Fish “crucial” in ocean carbon cycle

Fish may play a more vital role in the marine carbon cycle than previously thought, the British journal Nature reported. A research team has found that bony fish excrete great amounts of calcium carbonate -- a discovery that may help explain why surface ocean waters are less acidic than scientific models have predicted.


Published in the American journal Science, “this is the first study that has even tried to link carbonate production by fish to global carbon cycles,” said Rod Wilson, a fish physiologist at Britain’s University of Exeter.

Biologists knew that bony fish – which most fish are — produced calcium carbonate in their guts to rid themselves of excess calcium ingested from seawater. The process had not been factored into ocean-chemistry models, however.

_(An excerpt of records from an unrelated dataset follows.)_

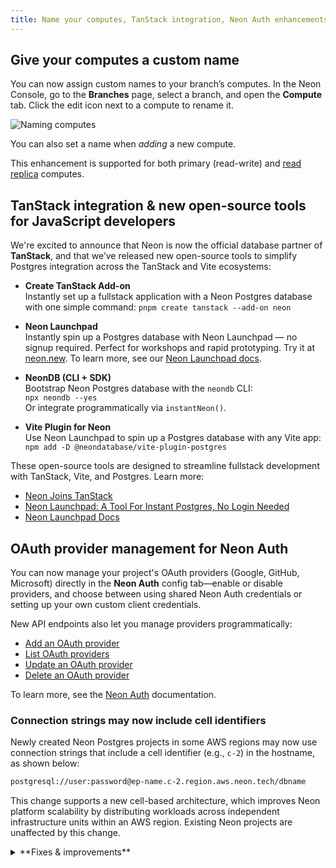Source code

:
 ```yaml
---
title: Name your computes, TanStack integration, Neon Auth enhancements, and more
---
```


## Give your computes a custom name

You can now assign custom names to your branch’s computes. In the Neon Console, go to the **Branches** page, select a branch, and open the **Compute** tab. Click the edit icon next to a compute to rename it.

![Naming computes](/docs/relnotes/name_computes.png)

You can also set a name when _adding_ a new compute.

This enhancement is supported for both primary (read-write) and [read replica](/docs/introduction/read-replicas) computes.

## TanStack integration & new open-source tools for JavaScript developers

We're excited to announce that Neon is now the official database partner of **TanStack**, and that we’ve released new open-source tools to simplify Postgres integration across the TanStack and Vite ecosystems:

- **Create TanStack Add-on**  
  Instantly set up a fullstack application with a Neon Postgres database with one simple command:
  `pnpm create tanstack --add-on neon`

- **Neon Launchpad**  
  Instantly spin up a Postgres database with Neon Launchpad — no signup required. Perfect for workshops and rapid prototyping. Try it at [neon.new](https://neon.new/). To learn more, see our [Neon Launchpad docs](https://neon.com/docs/reference/neon-launchpad).

- **NeonDB (CLI + SDK)**  
  Bootstrap Neon Postgres database with the `neondb` CLI:  
  `npx neondb --yes`  
  Or integrate programmatically via `instantNeon()`.

- **Vite Plugin for Neon**  
  Use Neon Launchpad to spin up a Postgres database with any Vite app:  
  `npm add -D @neondatabase/vite-plugin-postgres`

These open-source tools are designed to streamline fullstack development with TanStack, Vite, and Postgres. Learn more:

- [Neon Joins TanStack](https://neon.tech/blog/neon-joins-tanstack)
- [Neon Launchpad: A Tool For Instant Postgres, No Login Needed](https://neon.tech/blog/neon-launchpad)
- [Neon Launchpad Docs](https://neon.com/docs/reference/neon-launchpad)

## OAuth provider management for Neon Auth

You can now manage your project's OAuth providers (Google, GitHub, Microsoft) directly in the **Neon Auth** config tab—enable or disable providers, and choose between using shared Neon Auth credentials or setting up your own custom client credentials.

New API endpoints also let you manage providers programmatically:

- [Add an OAuth provider](https://api-docs.neon.tech/reference/addneonauthoauthprovider)
- [List OAuth providers](https://api-docs.neon.tech/reference/listneonauthoauthproviders)
- [Update an OAuth provider](https://api-docs.neon.tech/reference/updateneonauthoauthprovider)
- [Delete an OAuth provider](https://api-docs.neon.tech/reference/deleteneonauthoauthprovider)

To learn more, see the [Neon Auth](/docs/neon-auth/overview) documentation.

### Connection strings may now include cell identifiers

Newly created Neon Postgres projects in some AWS regions may now use connection strings that include a cell identifier (e.g., `c-2`) in the hostname, as shown below:

```bash
postgresql://user:password@ep-name.c-2.region.aws.neon.tech/dbname
```

This change supports a new cell-based architecture, which improves Neon platform scalability by distributing workloads across independent infrastructure units within an AWS region. Existing Neon projects are unaffected by this change.

<details>

<summary>**Fixes & improvements**</summary>

- **Neon CLI**
  - The Neon CLI now supports a `--name` option that you can use when adding a compute or a read replica to a Neon branch.

    ```bash
    neon branches add-compute mybranch --name myreplica --type read_only
    ```

  - The CLI now automatically detects invalid credentials (401 responses), deletes them, and prompts for re-authentication instead of failing immediately

    > 🚀 If you're not using the Neon CLI yet, get set up in just a few steps with the [Neon CLI Quickstart](/docs/reference/cli-quickstart).

- **Fixes**
  - Addressed an issue where projects created via [Netlify DB](https://www.netlify.com/blog/netlify-db-database-for-ai-native-development/) and claimed into Vercel-managed org accounts could lose certain project configuration settings. To avoid this issue, transfers of projects created via Netlify DB to Vercel-managed org accounts are currently not supported.

</details>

Wilson and colleagues from the United Kingdom, the United States and Canada sought to estimate what role fish played in global marine carbonate production. They determined that bony fish produce 40 million to 110 million tonnes of calcium carbonate per year – 3% to 15% of the estimated total of fish biomass. Carbonate produced by fish contains magnesium, an impurity that causes the mineral to dissolve more readily, thereby reducing the water’s acidity.

The new laboratory results can be extrapolated to global fish populations, Wilson says, because the predictions are based on well-studied links between fish metabolism, mass, activity level and temperature. However, he added, the calcium-carbonate production estimate is conservative and could be as high as 45%.